• AIM OF THE EXERCISE:
List each line of the data that holds the word "basis".

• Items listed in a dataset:
+ + + + +
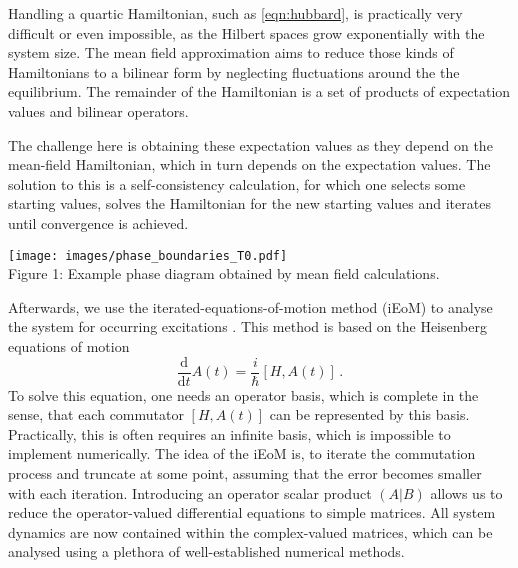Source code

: \documentclass[20pt]{article}
\newcommand{\mcaption}[2]{ \\ Figure {#1}: {#2} } %
\newcommand{\timeDeriv}{\frac{\mathrm{d}}{\mathrm{d}t}}
\begin{document}
\begin{minipage}{0.40\textwidth}
    Handling a quartic Hamiltonian, such as \autoref{eqn:hubbard}, is practically very difficult or even impossible,
    as the Hilbert spaces grow exponentially with the system size.
    The mean field approximation aims to reduce those kinds of Hamiltonians to a bilinear form by neglecting fluctuations around the the equilibrium.
    The remainder of the Hamiltonian is a set of products of expectation values and bilinear operators.

    The challenge here is obtaining these expectation values as they depend on the mean-field Hamiltonian, which in turn depends on the expectation values.
    The solution to this is a self-consistency calculation, for which one selects some starting values,
    solves the Hamiltonian for the new starting values and iterates until convergence is achieved.
\end{minipage}
\hspace{0.01\textwidth}
\begin{minipage}{0.58\textwidth}
    \begin{center}
        \texttt{[image: images/phase\_boundaries\_T0.pdf]}
        \mcaption{1}{Example phase diagram obtained by mean field calculations.}
    \end{center}
\end{minipage}
\vspace{10pt}

Afterwards, we use the iterated-equations-of-motion method (iEoM) to analyse the system for occurring excitations \cite{philip18, Kalthoff2017}.
This method is based on the Heisenberg equations of motion 
\begin{equation}
    \timeDeriv A(t) = \frac{i}{\hbar} [H, A(t)]\,.
\end{equation}
To solve this equation, one needs an operator basis, which is complete in the sense, that each commutator $[H, A(t)]$ can be represented by this basis.
Practically, this is often requires an infinite basis, which is impossible to implement numerically.
The idea of the iEoM is, to iterate the commutation process and truncate at some point, assuming that the error becomes smaller with each iteration.
Introducing an operator scalar product $(A | B)$ allows us to reduce the operator-valued differential equations to simple matrices.
All system dynamics are now contained within the complex-valued matrices, which can be analysed using a plethora of well-established numerical methods.
\end{document}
+ + + + +
• EXERCISE OUTPUT:
To solve this equation, one needs an operator basis, which is complete in the sense, that each commutator $[H, A(t)]$ can be represented by this basis.
Practically, this is often requires an infinite basis, which is impossible to implement numerically.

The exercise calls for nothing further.